Dataset entries
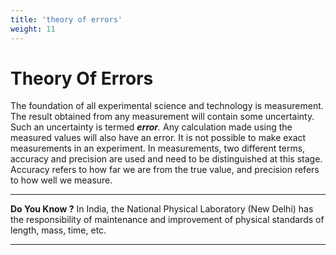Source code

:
 ```yaml
---
title: 'theory of errors'
weight: 11
---
```


# Theory Of Errors

The foundation of all experimental science and technology is measurement. The result obtained from any measurement will contain some uncertainty. Such an uncertainty is termed **_error_**_._ Any calculation made using the measured values will also have an error. It is not possible to make exact measurements in an experiment. In measurements, two different terms, accuracy and precision are used and need  to be distinguished at this stage. Accuracy refers to how far we are from the true value, and precision refers to how well we measure.

---
**Do You Know ?**
In India, the National Physical Laboratory (New Delhi) has the responsibility of maintenance and improvement of physical standards of length, mass, time, etc.

---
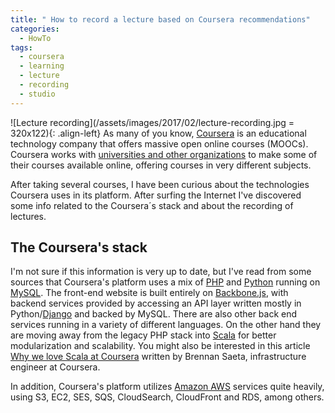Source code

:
 ```yaml
---
title: " How to record a lecture based on Coursera recommendations"
categories:
  - HowTo
tags:
  - coursera
  - learning
  - lecture
  - recording
  - studio
---
```


![Lecture recording](/assets/images/2017/02/lecture-recording.jpg = 320x122){: .align-left} As many of you know, [Coursera](http://www.coursera.org/) is an educational technology company that offers massive open online courses (MOOCs). Coursera works with [universities and other organizations](https://www.coursera.org/about/partners) to make some of their courses available online, offering courses in very different subjects.

After taking several courses, I have been curious about the technologies Coursera uses in its platform. After surfing the Internet I've discovered some info related to the Coursera´s stack and about the recording of lectures.

## The Coursera's stack

I'm not sure if this information is very up to date, but I've read from some sources that Coursera's platform uses a mix of [PHP](http://www.php.net/) and [Python](https://www.python.org/) running on [MySQL](https://www.mysql.com/).  The front-end website is built entirely on [Backbone.js](http://backbonejs.org/), with backend services provided by accessing an API layer written mostly in Python/[Django](https://www.djangoproject.com/) and backed by MySQL. There are also other back end services running in a variety of different languages. On the other hand they are moving away from the legacy PHP stack into [Scala](http://www.scala-lang.org/) for better modularization and scalability. You might also be interested in this article [Why we love Scala at Coursera](http://tech.coursera.org/blog/2014/02/18/why-we-love-scala-at-coursera/) written by Brennan Saeta, infrastructure engineer at Coursera.

In addition, Coursera's platform utilizes [Amazon AWS](https://aws.amazon.com/) services quite heavily, using S3, EC2, SES, SQS, CloudSearch, CloudFront and RDS, among others.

- **ASSIGNMENT**
Find the lines in the records that contain the word "recording", then copy every one of them.

- **YOUR RESPONSE**
  - recording
![Lecture recording](/assets/images/2017/02/lecture-recording.jpg = 320x122){: .align-left} As many of you know, [Coursera](http://www.coursera.org/) is an educational technology company that offers massive open online courses (MOOCs). Coursera works with [universities and other organizations](https://www.coursera.org/about/partners) to make some of their courses available online, offering courses in very different subjects.
After taking several courses, I have been curious about the technologies Coursera uses in its platform. After surfing the Internet I've discovered some info related to the Coursera´s stack and about the recording of lectures.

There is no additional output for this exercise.